**TASK DESCRIPTION:** Return the line containing "slightly less obvious" and all lines after it exactly; stop at the end of the material.

.....

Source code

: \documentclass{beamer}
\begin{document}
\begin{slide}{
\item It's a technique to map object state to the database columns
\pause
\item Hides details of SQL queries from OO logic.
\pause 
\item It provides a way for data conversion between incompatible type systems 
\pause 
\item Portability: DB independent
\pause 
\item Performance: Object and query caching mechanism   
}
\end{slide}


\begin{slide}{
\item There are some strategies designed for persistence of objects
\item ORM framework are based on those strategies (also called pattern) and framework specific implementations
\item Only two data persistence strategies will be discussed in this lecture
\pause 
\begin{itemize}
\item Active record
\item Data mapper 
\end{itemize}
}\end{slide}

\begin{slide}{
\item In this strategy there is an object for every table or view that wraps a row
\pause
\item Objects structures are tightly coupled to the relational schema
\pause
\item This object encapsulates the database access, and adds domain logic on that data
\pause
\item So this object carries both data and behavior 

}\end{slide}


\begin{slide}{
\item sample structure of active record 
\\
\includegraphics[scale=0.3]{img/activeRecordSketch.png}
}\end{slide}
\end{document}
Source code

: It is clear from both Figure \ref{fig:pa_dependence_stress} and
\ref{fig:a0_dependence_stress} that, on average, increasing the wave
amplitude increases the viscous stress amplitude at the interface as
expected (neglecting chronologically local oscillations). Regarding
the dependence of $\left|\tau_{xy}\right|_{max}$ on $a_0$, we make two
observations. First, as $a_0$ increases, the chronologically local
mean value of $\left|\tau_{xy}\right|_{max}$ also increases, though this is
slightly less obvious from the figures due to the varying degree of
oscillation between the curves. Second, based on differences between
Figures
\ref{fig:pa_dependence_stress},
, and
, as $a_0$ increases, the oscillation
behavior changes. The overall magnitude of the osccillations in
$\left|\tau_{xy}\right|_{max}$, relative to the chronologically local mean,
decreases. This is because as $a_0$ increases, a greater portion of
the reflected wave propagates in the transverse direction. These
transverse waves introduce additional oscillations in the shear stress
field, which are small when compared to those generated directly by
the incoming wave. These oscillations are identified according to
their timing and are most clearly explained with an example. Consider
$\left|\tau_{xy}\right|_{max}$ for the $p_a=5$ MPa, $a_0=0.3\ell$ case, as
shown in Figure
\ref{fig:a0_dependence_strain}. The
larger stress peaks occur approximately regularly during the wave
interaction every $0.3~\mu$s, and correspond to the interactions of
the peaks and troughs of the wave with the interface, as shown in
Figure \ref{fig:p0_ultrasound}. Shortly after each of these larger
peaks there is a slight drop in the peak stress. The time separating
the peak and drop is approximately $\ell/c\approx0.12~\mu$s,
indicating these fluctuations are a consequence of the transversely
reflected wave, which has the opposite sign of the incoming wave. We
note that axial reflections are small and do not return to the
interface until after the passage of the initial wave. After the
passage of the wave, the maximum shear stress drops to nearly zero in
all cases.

.....

**EXERCISE ANSWER:**
slightly less obvious from the figures due to the varying degree of
oscillation between the curves. Second, based on differences between
Figures
\ref{fig:pa_dependence_stress},
, and
, as $a_0$ increases, the oscillation
behavior changes. The overall magnitude of the osccillations in
$\left|\tau_{xy}\right|_{max}$, relative to the chronologically local mean,
decreases. This is because as $a_0$ increases, a greater portion of
the reflected wave propagates in the transverse direction. These
transverse waves introduce additional oscillations in the shear stress
field, which are small when compared to those generated directly by
the incoming wave. These oscillations are identified according to
their timing and are most clearly explained with an example. Consider
$\left|\tau_{xy}\right|_{max}$ for the $p_a=5$ MPa, $a_0=0.3\ell$ case, as
shown in Figure
\ref{fig:a0_dependence_strain}. The
larger stress peaks occur approximately regularly during the wave
interaction every $0.3~\mu$s, and correspond to the interactions of
the peaks and troughs of the wave with the interface, as shown in
Figure \ref{fig:p0_ultrasound}. Shortly after each of these larger
peaks there is a slight drop in the peak stress. The time separating
the peak and drop is approximately $\ell/c\approx0.12~\mu$s,
indicating these fluctuations are a consequence of the transversely
reflected wave, which has the opposite sign of the incoming wave. We
note that axial reflections are small and do not return to the
interface until after the passage of the initial wave. After the
passage of the wave, the maximum shear stress drops to nearly zero in
all cases.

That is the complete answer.